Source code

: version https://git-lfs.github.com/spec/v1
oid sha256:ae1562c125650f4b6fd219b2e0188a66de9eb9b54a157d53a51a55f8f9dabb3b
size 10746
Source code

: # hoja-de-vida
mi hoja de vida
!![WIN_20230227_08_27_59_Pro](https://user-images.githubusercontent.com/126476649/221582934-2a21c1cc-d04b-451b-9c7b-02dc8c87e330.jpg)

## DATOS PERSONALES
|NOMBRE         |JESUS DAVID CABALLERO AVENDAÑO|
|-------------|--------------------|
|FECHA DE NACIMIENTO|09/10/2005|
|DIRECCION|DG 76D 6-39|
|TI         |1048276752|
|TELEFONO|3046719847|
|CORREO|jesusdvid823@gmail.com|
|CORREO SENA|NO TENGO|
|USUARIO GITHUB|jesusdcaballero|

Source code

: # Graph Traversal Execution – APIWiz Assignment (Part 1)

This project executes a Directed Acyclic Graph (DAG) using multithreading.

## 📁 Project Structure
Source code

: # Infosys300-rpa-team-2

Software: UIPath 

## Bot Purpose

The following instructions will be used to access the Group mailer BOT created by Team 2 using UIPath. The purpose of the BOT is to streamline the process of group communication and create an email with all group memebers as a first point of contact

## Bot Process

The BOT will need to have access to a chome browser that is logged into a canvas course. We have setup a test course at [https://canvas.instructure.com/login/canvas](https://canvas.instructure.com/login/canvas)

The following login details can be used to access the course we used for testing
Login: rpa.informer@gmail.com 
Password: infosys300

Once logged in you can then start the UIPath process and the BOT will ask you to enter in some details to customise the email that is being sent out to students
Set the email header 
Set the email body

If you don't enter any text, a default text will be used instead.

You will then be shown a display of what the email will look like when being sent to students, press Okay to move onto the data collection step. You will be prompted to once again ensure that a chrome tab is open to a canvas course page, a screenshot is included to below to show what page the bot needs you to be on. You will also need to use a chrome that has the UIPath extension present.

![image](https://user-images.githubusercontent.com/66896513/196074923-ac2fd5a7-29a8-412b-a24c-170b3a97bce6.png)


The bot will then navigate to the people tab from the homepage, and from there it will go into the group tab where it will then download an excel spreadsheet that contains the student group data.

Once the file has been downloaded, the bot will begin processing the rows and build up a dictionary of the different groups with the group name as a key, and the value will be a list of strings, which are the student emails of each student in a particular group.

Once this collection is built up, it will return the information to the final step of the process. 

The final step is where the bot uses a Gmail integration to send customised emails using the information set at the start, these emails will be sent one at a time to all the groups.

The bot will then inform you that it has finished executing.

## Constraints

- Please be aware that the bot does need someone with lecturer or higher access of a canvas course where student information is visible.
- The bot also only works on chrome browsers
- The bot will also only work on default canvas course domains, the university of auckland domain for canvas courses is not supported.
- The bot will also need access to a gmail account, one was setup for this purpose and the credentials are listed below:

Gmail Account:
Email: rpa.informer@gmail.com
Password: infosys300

════════════════

WHAT TO PRODUCE:
Could you copy every record above exactly as it appears?

WRITTEN RESPONSE:
Source code

: version https://git-lfs.github.com/spec/v1
oid sha256:ae1562c125650f4b6fd219b2e0188a66de9eb9b54a157d53a51a55f8f9dabb3b
size 10746
Source code

: # hoja-de-vida
mi hoja de vida
!![WIN_20230227_08_27_59_Pro](https://user-images.githubusercontent.com/126476649/221582934-2a21c1cc-d04b-451b-9c7b-02dc8c87e330.jpg)

## DATOS PERSONALES
|NOMBRE         |JESUS DAVID CABALLERO AVENDAÑO|
|-------------|--------------------|
|FECHA DE NACIMIENTO|09/10/2005|
|DIRECCION|DG 76D 6-39|
|TI         |1048276752|
|TELEFONO|3046719847|
|CORREO|jesusdvid823@gmail.com|
|CORREO SENA|NO TENGO|
|USUARIO GITHUB|jesusdcaballero|

Source code

: # Graph Traversal Execution – APIWiz Assignment (Part 1)

This project executes a Directed Acyclic Graph (DAG) using multithreading.

## 📁 Project Structure
Source code

: # Infosys300-rpa-team-2

Software: UIPath 

## Bot Purpose

The following instructions will be used to access the Group mailer BOT created by Team 2 using UIPath. The purpose of the BOT is to streamline the process of group communication and create an email with all group memebers as a first point of contact

## Bot Process

The BOT will need to have access to a chome browser that is logged into a canvas course. We have setup a test course at [https://canvas.instructure.com/login/canvas](https://canvas.instructure.com/login/canvas)

The following login details can be used to access the course we used for testing
Login: rpa.informer@gmail.com 
Password: infosys300

Once logged in you can then start the UIPath process and the BOT will ask you to enter in some details to customise the email that is being sent out to students
Set the email header 
Set the email body

If you don't enter any text, a default text will be used instead.

You will then be shown a display of what the email will look like when being sent to students, press Okay to move onto the data collection step. You will be prompted to once again ensure that a chrome tab is open to a canvas course page, a screenshot is included to below to show what page the bot needs you to be on. You will also need to use a chrome that has the UIPath extension present.

![image](https://user-images.githubusercontent.com/66896513/196074923-ac2fd5a7-29a8-412b-a24c-170b3a97bce6.png)


The bot will then navigate to the people tab from the homepage, and from there it will go into the group tab where it will then download an excel spreadsheet that contains the student group data.

Once the file has been downloaded, the bot will begin processing the rows and build up a dictionary of the different groups with the group name as a key, and the value will be a list of strings, which are the student emails of each student in a particular group.

Once this collection is built up, it will return the information to the final step of the process. 

The final step is where the bot uses a Gmail integration to send customised emails using the information set at the start, these emails will be sent one at a time to all the groups.

The bot will then inform you that it has finished executing.

## Constraints

- Please be aware that the bot does need someone with lecturer or higher access of a canvas course where student information is visible.
- The bot also only works on chrome browsers
- The bot will also only work on default canvas course domains, the university of auckland domain for canvas courses is not supported.
- The bot will also need access to a gmail account, one was setup for this purpose and the credentials are listed below:

Gmail Account:
Email: rpa.informer@gmail.com
Password: infosys300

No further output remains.